======== THE DATA

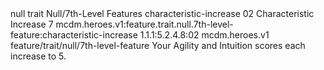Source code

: <ability>
  <metadata>
    <class>null</class>
    <feature_type>trait</feature_type>
    <file_dpath>Null/7th-Level Features</file_dpath>
    <item_id>characteristic-increase</item_id>
    <item_index>02</item_index>
    <item_name>Characteristic Increase</item_name>
    <level>7</level>
    <scc>mcdm.heroes.v1:feature.trait.null.7th-level-feature:characteristic-increase</scc>
    <scdc>1.1.1:5.2.4.8:02</scdc>
    <source>mcdm.heroes.v1</source>
    <type>feature/trait/null/7th-level-feature</type>
  </metadata>
  <effects>
    <effect type="mundane">Your Agility and Intuition scores each increase to 5.</effect>
  </effects>
</ability>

================

**WHAT IS BEING ASKED**
Write out the data once more exactly, omitting the pictures.

**SOLUTION BELOW**
Source code

: <ability>
  <metadata>
    <class>null</class>
    <feature_type>trait</feature_type>
    <file_dpath>Null/7th-Level Features</file_dpath>
    <item_id>characteristic-increase</item_id>
    <item_index>02</item_index>
    <item_name>Characteristic Increase</item_name>
    <level>7</level>
    <scc>mcdm.heroes.v1:feature.trait.null.7th-level-feature:characteristic-increase</scc>
    <scdc>1.1.1:5.2.4.8:02</scdc>
    <source>mcdm.heroes.v1</source>
    <type>feature/trait/null/7th-level-feature</type>
  </metadata>
  <effects>
    <effect type="mundane">Your Agility and Intuition scores each increase to 5.</effect>
  </effects>
</ability>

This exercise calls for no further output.